A mid-thirties woman (CB) is an ex-junkie working in a video store near Sydney. She wants to get a loan to start her own business but can’t. We see her oddly affectionate relationship with her former drug dealer and her mother. Her ex boyfriend comes to town and teams up with her brother on a drug deal. There is no real plot, but it is a gripping story that feels authentic, demonstrating that once you are in the drug culture, you sacrifice your future, even if you go straight. You never really get out. All the acting is superb and it carries the plodding story. It’s nice to see a tiny portrait of Australia.

Sunday, April 09, 2006

Memoirs of a Geisha: Grade B


Memoirs of a Geisha

Ziyi Zhang, Ken Watanabe. Director = Rob Marshall

A Cinderella story set in Japan just before WWII. Young peasant girl is sold to a Geisha house, learns the trade, meets but loses prince charming, defeats nasty other geishas in internecine maneuvering, and becomes the greatest of them all, finally falling into the arms of the prince. The sets and costumes are stunning (winning academy awards). Every shot could be framed and hung in a gallery. The photography recalls classical Japanese art and modern Kyoto at night. You could watch the whole (2.5 hours!!) on a big-screen, with the sound off, and find it very enjoyable.

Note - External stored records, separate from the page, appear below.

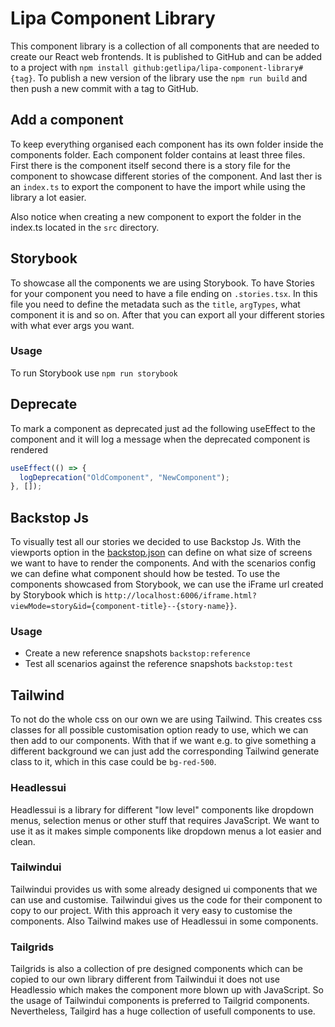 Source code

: # Lipa Component Library

This component library is a collection of all components that are needed to create our React web frontends. It is 
published to GitHub and can be added to a project with `npm install github:getlipa/lipa-component-library#{tag}`.
To publish a new version of the library use the `npm run build` and then push a new commit with a tag to GitHub.

## Add a component

To keep everything organised each component has its own folder inside the components folder. Each component folder 
contains at least three files. First there is the component itself second there is a story file for the component to 
showcase different stories of the component. And last ther is an `index.ts` to export the component to have the import 
while using the library a lot easier.

Also notice when creating a new component to export the folder in the index.ts located in the `src` directory.

## Storybook

To showcase all the components we are using Storybook. To have Stories for your component you need to have a file ending
on `.stories.tsx`. In this file you need to define the metadata such as the `title`, `argTypes`, what component it is
and so on. After that you can export all your different stories with what ever args you want.

### Usage

To run Storybook use `npm run storybook`

## Deprecate

To mark a component as deprecated just ad the following useEffect to the component and it will log a message when the
deprecated component is rendered
```typescript jsx
useEffect(() => {
  logDeprecation("OldComponent", "NewComponent");
}, []);
```

## Backstop Js

To visually test all our stories we decided to use Backstop Js. With the viewports option in the
[backstop.json](backstop.json) can define on what size of screens we want to have to render the components. And with the
scenarios config we can define what component should how be tested. To use the components showcased from Storybook, we
can use the iFrame url created by Storybook which is `http://localhost:6006/iframe.html?viewMode=story&id={component-title}--{story-name}}`.

### Usage

- Create a new reference snapshots `backstop:reference`
- Test all scenarios against the reference snapshots `backstop:test`

## Tailwind

To not do the whole css on our own we are using Tailwind. This creates css classes for all possible customisation option
ready to use, which we can then add to our components. With that if we want e.g. to give something a different 
background we can just add the corresponding Tailwind generate class to it, which in this case could be `bg-red-500`. 

### Headlessui

Headlessui is a library for different "low level" components like dropdown menus, selection menus or other stuff that 
requires JavaScript. We want to use it as it makes simple components like dropdown menus a lot easier and clean.

### Tailwindui

Tailwindui provides us with some already designed ui components that we can use and customise. Tailwindui gives us the 
code for their component to copy to our project. With this approach it very easy to customise the components. Also 
Tailwind makes use of Headlessui in some components.

### Tailgrids

Tailgrids is also a collection of pre designed components which can be copied to our own library different from 
Tailwindui it does not use Headlessio which makes the component more blown up with JavaScript. So the usage of 
Tailwindui components is preferred to Tailgrid components. Nevertheless, Tailgird has a huge collection of usefull 
components to use.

However, the sound is also stunning. The score is written and conducted by John Williams, using plenty of shamisen and shakuhachi in the mix, with solo performances on violin and cello by Yoyo Ma and Itzhak Perlman. It doesn’t get much better than that for film music! The choreography is also excellent. The only thing lacking is an editor. This thing goes on and on and on, for no narrative reason. It’s easy to see where it could have been cut, especially in the first hour. The story is simple-minded, not very dramatic, and not even well-told. The acting is adequate, but with kabuki stiffness rather than passion. Directing is unremarkable. Lots of interesting DVD extras which they had to put on a separate disk (that should have been a clue to them about editing!). But sheer aesthetic beauty makes it enjoyable.

Lost: Grade B



Dean Cain. First time director=Darren Lemke

A businessman is lost driving in the Nevada desert and calls a road support map company but there are so few road markers that even with help, he continues in circles. Then we learn a bad guy is after him, trying to kill him. Good cat and mouse on the highways, with the woman at the road service playing an important character by voice alone. It’s a real psychological thriller, very well acted, and the pace never droops. The only problem is that it is not believable. You couldn’t drive more than 70 miles anywhere in the US without hitting a small town. Also, you would have to have a competent road service to even find a route with so many unmarked, two-lane roads, far from any freeway. And the performance of the hero’s cell phone is nothing short of phenomenal. In addition, there are problems with the back story, elements of which are obvious contrivances. But if you can suspend your disbelief sufficiently, it is an enjoyable movie.

Sunday, April 02, 2006

Capote: Grade A



Philip Seymour Hoffman, Catherine Keener

Biography of Truman Capote during the 5 years or so when he wrote In Cold Blood. Hoffman inhabits the character, as is clear from the DVD extras showing original footage of Capote. The “plot” is very subtle, how Capote cold-bloodedly exploited the feelings of the killers in order to write his book, so there is not much going on except talking heads. It’s a weak “A.” It would have been a better picture if they had focused on the real drama, Capote’s crisis of conscience after the book. But the quality of the acting is so compelling that it keeps you riveted. Great 1950s-60s sets and costumes. Keener does a good job but is subordinated to Hoffman.